__RECORDS SUPPLIED__.
====

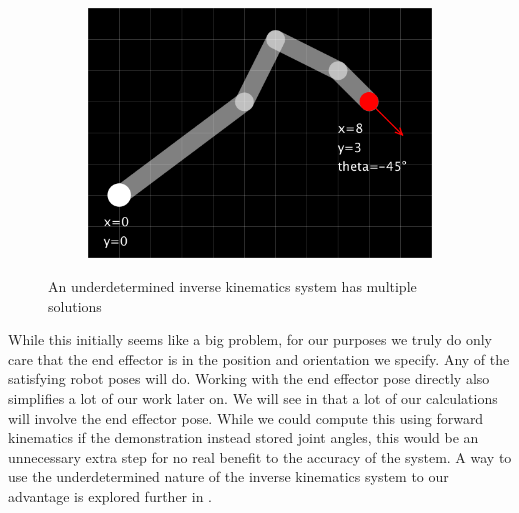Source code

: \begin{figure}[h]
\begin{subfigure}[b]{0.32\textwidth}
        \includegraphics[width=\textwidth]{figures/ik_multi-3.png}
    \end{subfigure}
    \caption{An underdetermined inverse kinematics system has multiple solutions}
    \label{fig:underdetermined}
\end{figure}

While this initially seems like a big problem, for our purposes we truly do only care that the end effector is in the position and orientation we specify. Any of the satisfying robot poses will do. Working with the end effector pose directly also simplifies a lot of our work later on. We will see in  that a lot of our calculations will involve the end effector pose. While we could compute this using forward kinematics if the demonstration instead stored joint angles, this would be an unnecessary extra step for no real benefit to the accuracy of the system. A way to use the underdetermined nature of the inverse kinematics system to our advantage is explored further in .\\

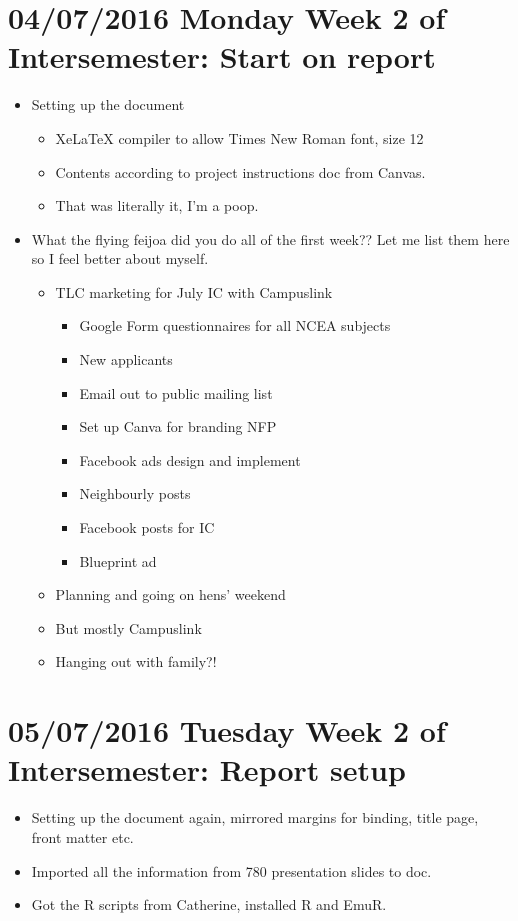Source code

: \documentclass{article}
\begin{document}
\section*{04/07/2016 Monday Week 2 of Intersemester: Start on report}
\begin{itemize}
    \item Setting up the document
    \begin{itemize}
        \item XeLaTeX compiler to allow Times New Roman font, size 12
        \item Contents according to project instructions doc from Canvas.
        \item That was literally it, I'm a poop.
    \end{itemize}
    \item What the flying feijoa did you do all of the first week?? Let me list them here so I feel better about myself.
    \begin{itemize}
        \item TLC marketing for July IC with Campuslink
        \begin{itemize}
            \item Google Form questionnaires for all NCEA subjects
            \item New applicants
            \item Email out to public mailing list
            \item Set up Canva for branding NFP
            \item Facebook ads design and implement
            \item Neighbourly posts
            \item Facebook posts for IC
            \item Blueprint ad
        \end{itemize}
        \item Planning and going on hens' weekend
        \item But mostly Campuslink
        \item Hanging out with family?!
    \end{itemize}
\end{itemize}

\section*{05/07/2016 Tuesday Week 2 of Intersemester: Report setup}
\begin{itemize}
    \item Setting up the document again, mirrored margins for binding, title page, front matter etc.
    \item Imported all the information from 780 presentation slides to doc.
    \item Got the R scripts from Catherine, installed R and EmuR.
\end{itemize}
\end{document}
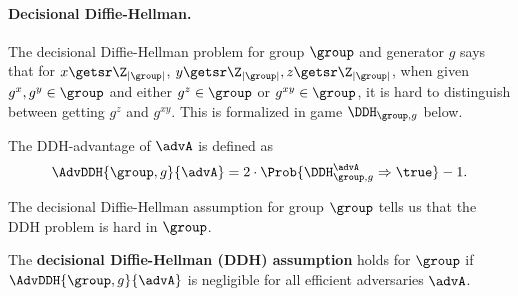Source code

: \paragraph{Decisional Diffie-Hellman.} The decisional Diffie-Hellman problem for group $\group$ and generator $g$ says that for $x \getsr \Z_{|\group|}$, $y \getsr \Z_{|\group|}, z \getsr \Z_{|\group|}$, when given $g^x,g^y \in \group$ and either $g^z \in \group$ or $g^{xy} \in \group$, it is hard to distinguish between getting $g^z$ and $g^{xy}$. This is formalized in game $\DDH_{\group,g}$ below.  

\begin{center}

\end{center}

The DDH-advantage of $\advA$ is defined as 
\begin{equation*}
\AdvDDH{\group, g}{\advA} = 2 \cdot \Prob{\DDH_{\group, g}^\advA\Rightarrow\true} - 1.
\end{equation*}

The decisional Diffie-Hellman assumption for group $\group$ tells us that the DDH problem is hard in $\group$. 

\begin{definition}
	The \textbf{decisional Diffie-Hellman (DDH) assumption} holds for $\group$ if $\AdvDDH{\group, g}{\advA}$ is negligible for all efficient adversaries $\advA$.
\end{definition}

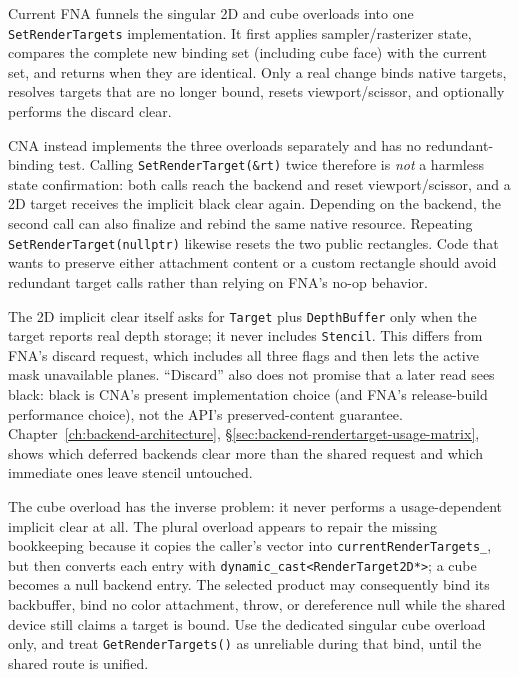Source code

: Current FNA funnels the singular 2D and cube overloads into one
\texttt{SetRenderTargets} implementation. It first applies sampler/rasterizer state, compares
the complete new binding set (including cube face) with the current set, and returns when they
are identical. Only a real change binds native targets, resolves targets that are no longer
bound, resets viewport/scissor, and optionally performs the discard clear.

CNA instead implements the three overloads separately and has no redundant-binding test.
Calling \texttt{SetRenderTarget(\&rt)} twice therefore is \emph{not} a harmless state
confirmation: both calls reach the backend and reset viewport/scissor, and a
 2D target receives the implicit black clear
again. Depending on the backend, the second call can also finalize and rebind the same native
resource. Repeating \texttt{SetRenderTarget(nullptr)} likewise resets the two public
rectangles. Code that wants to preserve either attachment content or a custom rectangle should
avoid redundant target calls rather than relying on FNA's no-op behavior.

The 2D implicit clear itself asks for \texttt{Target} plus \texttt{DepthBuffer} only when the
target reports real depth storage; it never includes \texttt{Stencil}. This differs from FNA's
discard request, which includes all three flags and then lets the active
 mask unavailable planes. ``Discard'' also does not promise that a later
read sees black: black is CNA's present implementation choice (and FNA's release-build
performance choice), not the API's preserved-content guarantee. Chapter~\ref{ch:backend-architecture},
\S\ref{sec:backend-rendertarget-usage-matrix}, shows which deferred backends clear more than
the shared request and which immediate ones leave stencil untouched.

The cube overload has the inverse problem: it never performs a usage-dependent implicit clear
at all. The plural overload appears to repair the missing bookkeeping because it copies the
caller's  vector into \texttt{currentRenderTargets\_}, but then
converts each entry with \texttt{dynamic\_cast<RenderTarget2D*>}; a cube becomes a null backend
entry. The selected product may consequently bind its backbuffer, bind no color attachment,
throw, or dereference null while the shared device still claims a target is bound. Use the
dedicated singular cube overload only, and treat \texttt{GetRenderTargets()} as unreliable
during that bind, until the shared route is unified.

====

Without including a single picture, restate all of the data word for word.

__ANSWER TO THIS PROBLEM__.
Source code

: \begin{figure}[h]
\begin{subfigure}[b]{0.32\textwidth}
        \includegraphics[width=\textwidth]{figures/ik_multi-3.png}
    \end{subfigure}
    \caption{An underdetermined inverse kinematics system has multiple solutions}
    \label{fig:underdetermined}
\end{figure}

While this initially seems like a big problem, for our purposes we truly do only care that the end effector is in the position and orientation we specify. Any of the satisfying robot poses will do. Working with the end effector pose directly also simplifies a lot of our work later on. We will see in  that a lot of our calculations will involve the end effector pose. While we could compute this using forward kinematics if the demonstration instead stored joint angles, this would be an unnecessary extra step for no real benefit to the accuracy of the system. A way to use the underdetermined nature of the inverse kinematics system to our advantage is explored further in .\\

Source code

: \documentclass{article}
\begin{document}
\section*{04/07/2016 Monday Week 2 of Intersemester: Start on report}
\begin{itemize}
    \item Setting up the document
    \begin{itemize}
        \item XeLaTeX compiler to allow Times New Roman font, size 12
        \item Contents according to project instructions doc from Canvas.
        \item That was literally it, I'm a poop.
    \end{itemize}
    \item What the flying feijoa did you do all of the first week?? Let me list them here so I feel better about myself.
    \begin{itemize}
        \item TLC marketing for July IC with Campuslink
        \begin{itemize}
            \item Google Form questionnaires for all NCEA subjects
            \item New applicants
            \item Email out to public mailing list
            \item Set up Canva for branding NFP
            \item Facebook ads design and implement
            \item Neighbourly posts
            \item Facebook posts for IC
            \item Blueprint ad
        \end{itemize}
        \item Planning and going on hens' weekend
        \item But mostly Campuslink
        \item Hanging out with family?!
    \end{itemize}
\end{itemize}

\section*{05/07/2016 Tuesday Week 2 of Intersemester: Report setup}
\begin{itemize}
    \item Setting up the document again, mirrored margins for binding, title page, front matter etc.
    \item Imported all the information from 780 presentation slides to doc.
    \item Got the R scripts from Catherine, installed R and EmuR.
\end{itemize}
\end{document}
Source code

: \paragraph{Decisional Diffie-Hellman.} The decisional Diffie-Hellman problem for group $\group$ and generator $g$ says that for $x \getsr \Z_{|\group|}$, $y \getsr \Z_{|\group|}, z \getsr \Z_{|\group|}$, when given $g^x,g^y \in \group$ and either $g^z \in \group$ or $g^{xy} \in \group$, it is hard to distinguish between getting $g^z$ and $g^{xy}$. This is formalized in game $\DDH_{\group,g}$ below.  

\begin{center}

\end{center}

The DDH-advantage of $\advA$ is defined as 
\begin{equation*}
\AdvDDH{\group, g}{\advA} = 2 \cdot \Prob{\DDH_{\group, g}^\advA\Rightarrow\true} - 1.
\end{equation*}

The decisional Diffie-Hellman assumption for group $\group$ tells us that the DDH problem is hard in $\group$. 

\begin{definition}
	The \textbf{decisional Diffie-Hellman (DDH) assumption} holds for $\group$ if $\AdvDDH{\group, g}{\advA}$ is negligible for all efficient adversaries $\advA$.
\end{definition}

Source code

: Current FNA funnels the singular 2D and cube overloads into one
\texttt{SetRenderTargets} implementation. It first applies sampler/rasterizer state, compares
the complete new binding set (including cube face) with the current set, and returns when they
are identical. Only a real change binds native targets, resolves targets that are no longer
bound, resets viewport/scissor, and optionally performs the discard clear.

CNA instead implements the three overloads separately and has no redundant-binding test.
Calling \texttt{SetRenderTarget(\&rt)} twice therefore is \emph{not} a harmless state
confirmation: both calls reach the backend and reset viewport/scissor, and a
 2D target receives the implicit black clear
again. Depending on the backend, the second call can also finalize and rebind the same native
resource. Repeating \texttt{SetRenderTarget(nullptr)} likewise resets the two public
rectangles. Code that wants to preserve either attachment content or a custom rectangle should
avoid redundant target calls rather than relying on FNA's no-op behavior.

The 2D implicit clear itself asks for \texttt{Target} plus \texttt{DepthBuffer} only when the
target reports real depth storage; it never includes \texttt{Stencil}. This differs from FNA's
discard request, which includes all three flags and then lets the active
 mask unavailable planes. ``Discard'' also does not promise that a later
read sees black: black is CNA's present implementation choice (and FNA's release-build
performance choice), not the API's preserved-content guarantee. Chapter~\ref{ch:backend-architecture},
\S\ref{sec:backend-rendertarget-usage-matrix}, shows which deferred backends clear more than
the shared request and which immediate ones leave stencil untouched.

The cube overload has the inverse problem: it never performs a usage-dependent implicit clear
at all. The plural overload appears to repair the missing bookkeeping because it copies the
caller's  vector into \texttt{currentRenderTargets\_}, but then
converts each entry with \texttt{dynamic\_cast<RenderTarget2D*>}; a cube becomes a null backend
entry. The selected product may consequently bind its backbuffer, bind no color attachment,
throw, or dereference null while the shared device still claims a target is bound. Use the
dedicated singular cube overload only, and treat \texttt{GetRenderTargets()} as unreliable
during that bind, until the shared route is unified.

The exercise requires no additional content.